After Peter I made the mistake of telling the first therapist all about the Dream Palace. I told her I saw Amelia, that she’d been in the house with me when Peter barged in. That I followed her to the backyard to hide. That I was sure Peter saw her too. I was briefly put on medication that made me feel like a wretched, drooling lump.
“I didn’t agree with that,” Dylan said. “Remember?”
“No,” I said. “But okay.”
Dylan waited for me to go on.
“It’s—I don’t think it’s really a stalker. I think it’s me. I know it’s me, actually. I just don’t know how yet.”

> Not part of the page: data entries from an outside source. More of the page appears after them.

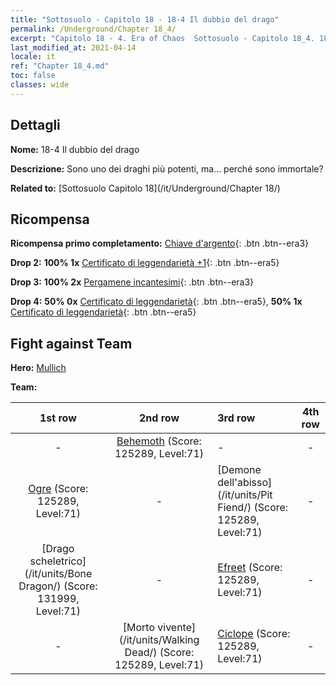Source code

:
 ```yaml
---
title: "Sottosuolo - Capitolo 18 - 18-4 Il dubbio del drago"
permalink: /Underground/Chapter 18_4/
excerpt: "Capitolo 18 - 4. Era of Chaos  Sottosuolo - Capitolo 18_4. 18-4 Il dubbio del drago"
last_modified_at: 2021-04-14
locale: it
ref: "Chapter 18_4.md"
toc: false
classes: wide
---
```


## Dettagli

 **Nome:** 18-4 Il dubbio del drago

 **Descrizione:** Sono uno dei draghi più potenti, ma... perché sono immortale?

 **Related to:** [Sottosuolo Capitolo 18](/it/Underground/Chapter 18/)

## Ricompensa

 **Ricompensa primo completamento:** [Chiave d'argento](/it/Items/con_693/){: .btn .btn--era3}

 **Drop 2:** **100% 1x** [Certificato di leggendarietà +1](/it/Items/mat_74/){: .btn .btn--era5}

 **Drop 3:** **100% 2x** [Pergamene incantesimi](/it/Items/con_694/){: .btn .btn--era3}

 **Drop 4:** **50% 0x** [Certificato di leggendarietà](/it/Items/mat_67/){: .btn .btn--era5}, **50% 1x** [Certificato di leggendarietà](/it/Items/mat_67/){: .btn .btn--era5}


## Fight against Team
 **Hero:** [Mullich](/it/heroes/Mullich/)

 **Team:**


  | 1st row | 2nd row | 3rd row | 4th row |
  |:----:|:----:|:----|:----:|
  | - | [Behemoth](/it/units/Behemoth/) (Score: 125289, Level:71)  | - | - |
  | [Ogre](/it/units/Ogre/) (Score: 125289, Level:71)  | - | [Demone dell'abisso](/it/units/Pit Fiend/) (Score: 125289, Level:71)  | - |
  | [Drago scheletrico](/it/units/Bone Dragon/) (Score: 131999, Level:71)  | - | [Efreet](/it/units/Efreeti/) (Score: 125289, Level:71)  | - |
  | - | [Morto vivente](/it/units/Walking Dead/) (Score: 125289, Level:71)  | [Ciclope](/it/units/Cyclops/) (Score: 125289, Level:71)  | - |


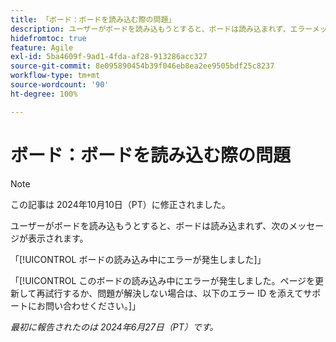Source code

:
 ```yaml
---
title: 「ボード：ボードを読み込む際の問題」
description: ユーザーがボードを読み込もうとすると、ボードは読み込まれず、エラーメッセージが表示されます。
hidefromtoc: true
feature: Agile
exl-id: 5ba4609f-9ad1-4fda-af28-913286acc327
source-git-commit: 8e095890454b39f046eb8ea2ee9505bdf25c8237
workflow-type: tm+mt
source-wordcount: '90'
ht-degree: 100%

---
```


# ボード：ボードを読み込む際の問題

>[!NOTE]
>
>この記事は 2024年10月10日（PT）に修正されました。

ユーザーがボードを読み込もうとすると、ボードは読み込まれず、次のメッセージが表示されます。

「[!UICONTROL ボードの読み込み中にエラーが発生しました]」

「[!UICONTROL このボードの読み込み中にエラーが発生しました。ページを更新して再試行するか、問題が解決しない場合は、以下のエラー ID を添えてサポートにお問い合わせください。]」

_最初に報告されたのは 2024年6月27日（PT）です。_
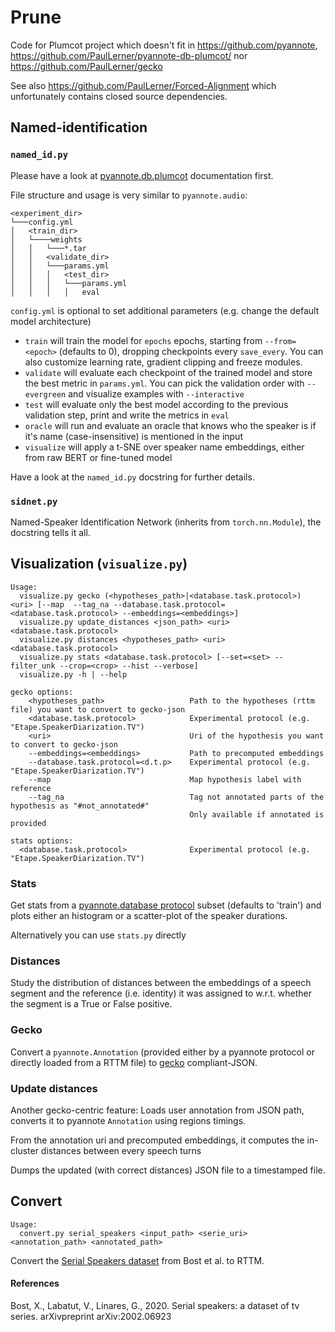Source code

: # Prune
Code for Plumcot project which doesn't fit in https://github.com/pyannote, https://github.com/PaulLerner/pyannote-db-plumcot/ nor https://github.com/PaulLerner/gecko

See also https://github.com/PaulLerner/Forced-Alignment which unfortunately contains closed source dependencies.

## Named-identification
### `named_id.py`

Please have a look at [pyannote.db.plumcot](https://github.com/PaulLerner/pyannote-db-plumcot/) documentation first.

File structure and usage is very similar to `pyannote.audio`:

```
<experiment_dir>
└───config.yml
│   <train_dir>
│   └────weights
│   │   └───*.tar
│   │   <validate_dir>
│   │   └───params.yml
│   │   │   <test_dir>
│   │   │   └───params.yml
│   │   │   │   eval
```

`config.yml` is optional to set additional parameters (e.g. change the default model architecture)

- `train` will train the model for `epochs` epochs, starting from `--from=<epoch>` (defaults to 0), dropping checkpoints every `save_every`.
  You can also customize learning rate, gradient clipping and freeze modules.
- `validate` will evaluate each checkpoint of the trained model and store the best metric in `params.yml`. 
  You can pick the validation order with `--evergreen` and visualize examples with `--interactive`
- `test` will evaluate only the best model according to the previous validation step, print and write the metrics in `eval`
- `oracle` will run and evaluate an oracle that knows who the speaker is if it's name (case-insensitive) is mentioned in the input
- `visualize` will apply a t-SNE over speaker name embeddings, either from raw BERT or fine-tuned model
 
Have a look at the `named_id.py` docstring for further details.

### `sidnet.py`

Named-Speaker Identification Network (inherits from `torch.nn.Module`), the docstring tells it all.

## Visualization (`visualize.py`)

```
Usage:
  visualize.py gecko (<hypotheses_path>|<database.task.protocol>) <uri> [--map  --tag_na --database.task.protocol=<database.task.protocol> --embeddings=<embeddings>]
  visualize.py update_distances <json_path> <uri> <database.task.protocol>
  visualize.py distances <hypotheses_path> <uri> <database.task.protocol>
  visualize.py stats <database.task.protocol> [--set=<set> --filter_unk --crop=<crop> --hist --verbose]
  visualize.py -h | --help

gecko options:
    <hypotheses_path>                   Path to the hypotheses (rttm file) you want to convert to gecko-json
    <database.task.protocol>            Experimental protocol (e.g. "Etape.SpeakerDiarization.TV")
    <uri>                               Uri of the hypothesis you want to convert to gecko-json
    --embeddings=<embeddings>           Path to precomputed embeddings
    --database.task.protocol=<d.t.p>    Experimental protocol (e.g. "Etape.SpeakerDiarization.TV")
    --map                               Map hypothesis label with reference
    --tag_na                            Tag not annotated parts of the hypothesis as "#not_annotated#"
                                        Only available if annotated is provided

stats options:
  <database.task.protocol>              Experimental protocol (e.g. "Etape.SpeakerDiarization.TV")
```

### Stats
Get stats from a [pyannote.database protocol](https://github.com/pyannote/pyannote-database#custom-protocols) subset (defaults to 'train') and plots either an histogram or a scatter-plot of the speaker durations.

Alternatively you can use `stats.py` directly

### Distances
Study the distribution of distances between the embeddings of a speech segment and the reference (i.e. identity) it was assigned to w.r.t. whether the segment is a True or False positive.

### Gecko

Convert a `pyannote.Annotation` (provided either by a pyannote protocol or directly loaded from a RTTM file) to [gecko](https://github.com/gong-io/gecko) compliant-JSON.

### Update distances
Another gecko-centric feature:
Loads user annotation from JSON path, converts it to pyannote `Annotation`
  using regions timings.

  From the annotation uri and precomputed embeddings, it computes the
  in-cluster distances between every speech turns

  Dumps the updated (with correct distances) JSON file to a timestamped file.

## Convert
```
Usage:
  convert.py serial_speakers <input_path> <serie_uri> <annotation_path> <annotated_path>
```
Convert the [Serial Speakers dataset](https://figshare.com/articles/TV_Series_Corpus/3471839) from Bost et al. to RTTM.

#### References

Bost, X., Labatut, V., Linares, G., 2020. Serial speakers: a dataset of tv series. arXivpreprint arXiv:2002.06923

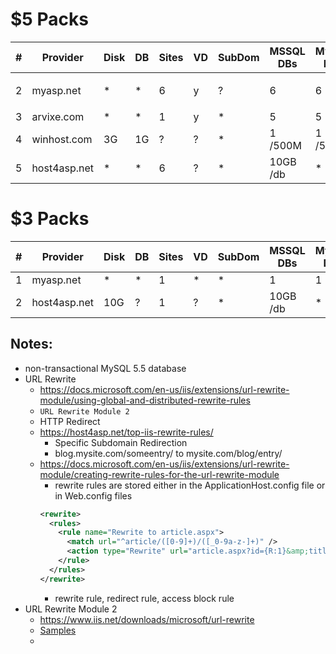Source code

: # $5 Packs
|  #  |   Provider   | Disk | DB  | Sites | VD  | SubDom | MSSQL DBs | MySQL DBs | Domain |   emails   |                              |
| --- | ------------ | ---- | --- | ----- | --- | ------ | --------- | --------- | ------ | ---------- | ---------------------------- |
| 2   | myasp.net    | *    | *   | 6     | y   | ?      | 6         | 6         | $10    | *          | *mdb, `URL Rewrite Module 2` |
| 3   | arvixe.com   | *    | *   | 1     | y   | *      | 5         | 5         | $10    | *          | *mdb                         |
| 4   | winhost.com  | 3G   | 1G  | ?     | ?   | *      | 1 /500M   | 1 /500m   | ?      | 250 / 500M | EF, ReportViewer             |
| 5   | host4asp.net | *    | *   | 6     | ?   | *      | 10GB /db  | *         | $13    | 30         | $6/1y $5/2y $4/3y            |


# $3 Packs
|  #  |   Provider   | Disk | DB  | Sites | VD  | SubDom | MSSQL DBs | MySQL DBs | Domain | emails |             |
| --- | ------------ | ---- | --- | ----- | --- | ------ | --------- | --------- | ------ | ------ | ----------- |
| 1   | myasp.net    | *    | *   | 1     | *   | *      | 1         | 1         | $10    | *      | *mdb        |
| 2   | host4asp.net | 10G  | ?   | 1     | ?   | *      | 10GB /db  | *         | $13    | 10     | $4/1y $3/2y |


## Notes:
- non-transactional MySQL 5.5 database
- URL Rewrite
	- https://docs.microsoft.com/en-us/iis/extensions/url-rewrite-module/using-global-and-distributed-rewrite-rules
	- `URL Rewrite Module 2`
	- HTTP Redirect
	- https://host4asp.net/top-iis-rewrite-rules/
		- Specific Subdomain Redirection
		- blog.mysite.com/someentry/ to mysite.com/blog/entry/
	- https://docs.microsoft.com/en-us/iis/extensions/url-rewrite-module/creating-rewrite-rules-for-the-url-rewrite-module
		- rewrite rules are stored either in the ApplicationHost.config file or in Web.config files
		```xml
		<rewrite>
		  <rules>
		    <rule name="Rewrite to article.aspx">
		      <match url="^article/([0-9]+)/([_0-9a-z-]+)" />
		      <action type="Rewrite" url="article.aspx?id={R:1}&amp;title={R:2}" />
		    </rule>
		  </rules>
		</rewrite>
		```
		- rewrite rule, redirect rule, access block rule
- URL Rewrite Module 2
	- https://www.iis.net/downloads/microsoft/url-rewrite
	- [Samples](http://download.microsoft.com/download/3/9/E/39E30671-7AD2-4902-B56B-C300D862595E/RewriteExtensibility.msi)
	-

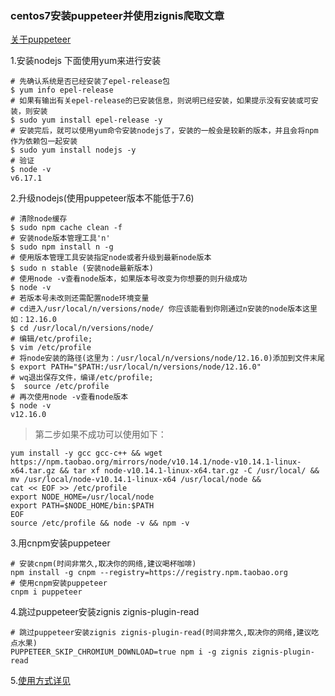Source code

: ### centos7安装puppeteer并使用zignis爬取文章
[关于puppeteer](https://github.com/vipzhicheng/zignis-plugin-read)

1.安装nodejs 下面使用yum来进行安装
```
# 先确认系统是否已经安装了epel-release包
$ yum info epel-release
# 如果有输出有关epel-release的已安装信息，则说明已经安装，如果提示没有安装或可安装，则安装
$ sudo yum install epel-release -y
# 安装完后，就可以使用yum命令安装nodejs了，安装的一般会是较新的版本，并且会将npm作为依赖包一起安装
$ sudo yum install nodejs -y
# 验证
$ node -v
v6.17.1
```
2.升级nodejs(使用puppeteer版本不能低于7.6)
```
# 清除node缓存
$ sudo npm cache clean -f  
# 安装node版本管理工具'n'
$ sudo npm install n -g
# 使用版本管理工具安装指定node或者升级到最新node版本
$ sudo n stable (安装node最新版本)
# 使用node -v查看node版本，如果版本号改变为你想要的则升级成功
$ node -v
# 若版本号未改则还需配置node环境变量
# cd进入/usr/local/n/versions/node/ 你应该能看到你刚通过n安装的node版本这里如：12.16.0
$ cd /usr/local/n/versions/node/
# 编辑/etc/profile;
$ vim /etc/profile
# 将node安装的路径(这里为：/usr/local/n/versions/node/12.16.0)添加到文件末尾
$ export PATH="$PATH:/usr/local/n/versions/node/12.16.0"
# wq退出保存文件，编译/etc/profile;
$  source /etc/profile
# 再次使用node -v查看node版本
$ node -v
v12.16.0
```
> 第二步如果不成功可以使用如下：
```
yum install -y gcc gcc-c++ && wget https://npm.taobao.org/mirrors/node/v10.14.1/node-v10.14.1-linux-x64.tar.gz && tar xf node-v10.14.1-linux-x64.tar.gz -C /usr/local/ && mv /usr/local/node-v10.14.1-linux-x64 /usr/local/node && 
cat << EOF >> /etc/profile
export NODE_HOME=/usr/local/node  
export PATH=$NODE_HOME/bin:$PATH
EOF
source /etc/profile && node -v && npm -v
```
3.用cnpm安装puppeteer
```
# 安装cnpm(时间非常久,取决你的网络,建议喝杯咖啡)
npm install -g cnpm --registry=https://registry.npm.taobao.org
# 使用cnpm安装puppeteer
cnpm i puppeteer
```
4.跳过puppeteer安装zignis zignis-plugin-read
```
# 跳过puppeteer安装zignis zignis-plugin-read(时间非常久,取决你的网络,建议吃点水果)
PUPPETEER_SKIP_CHROMIUM_DOWNLOAD=true npm i -g zignis zignis-plugin-read
```
5.[使用方式详见](https://github.com/vipzhicheng/zignis-plugin-read#%E5%AE%89%E8%A3%85%E5%92%8C%E4%BD%BF%E7%94%A8)
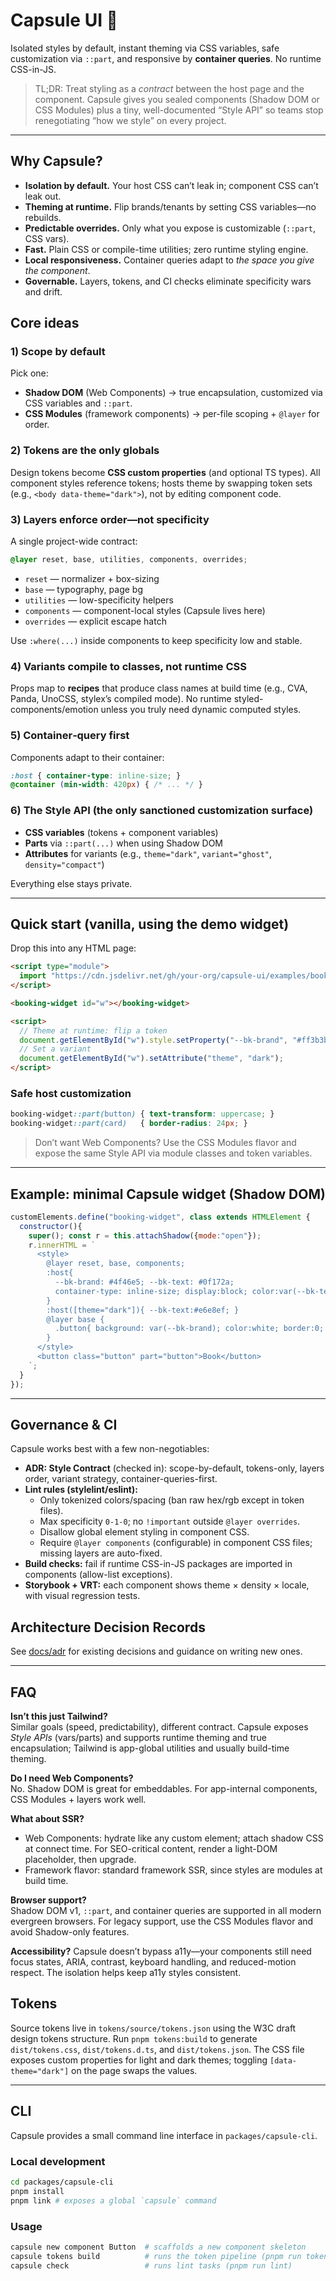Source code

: # Capsule UI 💊
Isolated styles by default, instant theming via CSS variables, safe customization via `::part`, and responsive by **container queries**. No runtime CSS-in-JS.

> TL;DR: Treat styling as a *contract* between the host page and the component. Capsule gives you sealed components (Shadow DOM or CSS Modules) plus a tiny, well-documented “Style API” so teams stop renegotiating “how we style” on every project.

---

## Why Capsule?
- **Isolation by default.** Your host CSS can’t leak in; component CSS can’t leak out.
- **Theming at runtime.** Flip brands/tenants by setting CSS variables—no rebuilds.
- **Predictable overrides.** Only what you expose is customizable (`::part`, CSS vars).
- **Fast.** Plain CSS or compile-time utilities; zero runtime styling engine.
- **Local responsiveness.** Container queries adapt to *the space you give the component*.
- **Governable.** Layers, tokens, and CI checks eliminate specificity wars and drift.

## Core ideas
### 1) Scope by default
Pick one:
- **Shadow DOM** (Web Components) → true encapsulation, customized via CSS variables and `::part`.
- **CSS Modules** (framework components) → per-file scoping + `@layer` for order.

### 2) Tokens are the only globals
Design tokens become **CSS custom properties** (and optional TS types). All component styles reference tokens; hosts theme by swapping token sets (e.g., `<body data-theme="dark">`), not by editing component code.

### 3) Layers enforce order—not specificity
A single project-wide contract:
```css
@layer reset, base, utilities, components, overrides;
```
- `reset` — normalizer + box-sizing
- `base` — typography, page bg
- `utilities` — low-specificity helpers
- `components` — component-local styles (Capsule lives here)
- `overrides` — explicit escape hatch

Use `:where(...)` inside components to keep specificity low and stable.

### 4) Variants compile to classes, not runtime CSS
Props map to **recipes** that produce class names at build time (e.g., CVA, Panda, UnoCSS, stylex’s compiled mode). No runtime styled-components/emotion unless you truly need dynamic computed styles.

### 5) Container‑query first
Components adapt to their container:
```css
:host { container-type: inline-size; }
@container (min-width: 420px) { /* ... */ }
```

### 6) The Style API (the only sanctioned customization surface)
- **CSS variables** (tokens + component variables)
- **Parts** via `::part(...)` when using Shadow DOM
- **Attributes** for variants (e.g., `theme="dark"`, `variant="ghost"`, `density="compact"`)

Everything else stays private.

---

## Quick start (vanilla, using the demo widget)
Drop this into any HTML page:

```html
<script type="module">
  import "https://cdn.jsdelivr.net/gh/your-org/capsule-ui/examples/booking-widget.js";
</script>

<booking-widget id="w"></booking-widget>

<script>
  // Theme at runtime: flip a token
  document.getElementById("w").style.setProperty("--bk-brand", "#ff3b3b");
  // Set a variant
  document.getElementById("w").setAttribute("theme", "dark");
</script>
```

### Safe host customization
```css
booking-widget::part(button) { text-transform: uppercase; }
booking-widget::part(card)   { border-radius: 24px; }
```

> Don’t want Web Components? Use the CSS Modules flavor and expose the same Style API via module classes and token variables.

---

## Example: minimal Capsule widget (Shadow DOM)
```js
customElements.define("booking-widget", class extends HTMLElement {
  constructor(){
    super(); const r = this.attachShadow({mode:"open"});
    r.innerHTML = `
      <style>
        @layer reset, base, components;
        :host{
          --bk-brand: #4f46e5; --bk-text: #0f172a;
          container-type: inline-size; display:block; color:var(--bk-text);
        }
        :host([theme="dark"]){ --bk-text:#e6e8ef; }
        @layer base {
          .button{ background: var(--bk-brand); color:white; border:0; padding:.7rem 1rem; border-radius:12px; }
        }
      </style>
      <button class="button" part="button">Book</button>
    `;
  }
});
```

---

## Governance & CI
Capsule works best with a few non-negotiables:

- **ADR: Style Contract** (checked in): scope-by-default, tokens-only, layers order, variant strategy, container-queries-first.
- **Lint rules (stylelint/eslint):**
  - Only tokenized colors/spacing (ban raw hex/rgb except in token files).
  - Max specificity `0-1-0`; no `!important` outside `@layer overrides`.
  - Disallow global element styling in component CSS.
  - Require `@layer components` (configurable) in component CSS files; missing layers are auto-fixed.
- **Build checks:** fail if runtime CSS-in-JS packages are imported in components (allow-list exceptions).
- **Storybook + VRT:** each component shows theme × density × locale, with visual regression tests.
## Architecture Decision Records
See [docs/adr](docs/adr/README.md) for existing decisions and guidance on writing new ones.

---

## FAQ
**Isn’t this just Tailwind?**  
Similar goals (speed, predictability), different contract. Capsule exposes *Style APIs* (vars/parts) and supports runtime theming and true encapsulation; Tailwind is app-global utilities and usually build-time theming.

**Do I need Web Components?**  
No. Shadow DOM is great for embeddables. For app-internal components, CSS Modules + layers work well.

**What about SSR?**  
- Web Components: hydrate like any custom element; attach shadow CSS at connect time. For SEO-critical content, render a light-DOM placeholder, then upgrade.
- Framework flavor: standard framework SSR, since styles are modules at build time.

**Browser support?**  
Shadow DOM v1, `::part`, and container queries are supported in all modern evergreen browsers. For legacy support, use the CSS Modules flavor and avoid Shadow-only features.

**Accessibility?**
Capsule doesn’t bypass a11y—your components still need focus states, ARIA, contrast, keyboard handling, and reduced-motion respect. The isolation helps keep a11y styles consistent.

## Tokens
Source tokens live in `tokens/source/tokens.json` using the W3C draft design tokens structure. Run `pnpm tokens:build` to generate `dist/tokens.css`, `dist/tokens.d.ts`, and `dist/tokens.json`. The CSS file exposes custom properties for light and dark themes; toggling `[data-theme="dark"]` on the page swaps the values.

---


## CLI

Capsule provides a small command line interface in `packages/capsule-cli`.

### Local development

```bash
cd packages/capsule-cli
pnpm install
pnpm link # exposes a global `capsule` command
```

### Usage

```bash
capsule new component Button  # scaffolds a new component skeleton
capsule tokens build          # runs the token pipeline (pnpm run tokens:build)
capsule check                 # runs lint tasks (pnpm run lint)
```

“So you e-mailed me? As Believer?”
I nodded.
“And you’ve created this Tumblr and sent yourself texts and whatever else?”
I nodded.
“Why?”
Then I told him the details about Max and George, about the messages from other long-lost flirts that were still flooding my phone. I told him about Believer saying I needed to be punished, and I admitted that I’d been blacking out and was unable to account for where I was or what I was doing at critical moments.
On the mountain, Shane said exposing himself as James made him feel lighter, free. But confessing to Dylan just made me feel depleted. I sank into the couch.
“I think this is the only way I could get myself to stop.”
“Have you?” Dylan asked. “Stopped?”
“I’m done. As of last night.”
“Good.”
We sat there for a while. Dylan appeared deep in thought. I pictured all this new information filtering through his brain, trying to reconcile it with his experience, with what he knew of me. What kind of person I was.
> “This is a really annoying thing to ask, but I want your honest opinion,” I spoke up. “It would be helpful.”
“Sure.”
“Am I a horrible person?”
He didn’t answer right away.
“Did I kill Peter and Dad?”
“What? No,” Dylan said. “You can’t think that.”
“But I feel like I did.”
“I saw him, you know,” Dylan said.
“Saw who?”
“Dad.”
He’d been asleep on the beach of a small island at the bottom of Chile. Dylan said it was the bottom of the world and it felt like it. He said the sky was bent; you could see it was a dome. He was going from island to island, sneaking onto ferries and hitchhiking across bridges. He wasn’t even thinking about Dad much except that the insurance money felt like death, following him around.
But he woke up on the beach and Dad was next to him, looking out at the moonlit waves. Dylan thought it was a dream, but later his friends told him they’d seen him sitting there, talking to the air.
I asked what they talked about.
“I asked him why he had to die.”
“What’d he say?”
“That he didn’t.”
They went back and forth, arguing. Dylan saying, Dad, believe me, you are definitely dead, and Dad just insisting No.
He was telling me this to let me know that I wasn’t the only one who saw things, talked to people who weren’t there, beyond the realm of daydream or overactive imagination. I was a little jealous of him, though. I wanted to see my dad, not a mischievous animal and a motel full of fake people.
“Anyway,” Dylan continued. “I don’t think you’re a horrible person. I know you aren’t. And honestly? I’ve always kind of admired what you do.”
He went on. “Before you did it on the Internet, you did it by dressing up, pretending to be some character, insisting we all call you a different name. I get why it appeals to you. You’re bored. You’re trying to find out who you are. You hate it here. Reacting to a passively oppressive environment.”
I laughed.
“But you are hurting people,” Dylan added. “So I’m glad you’re stopping.”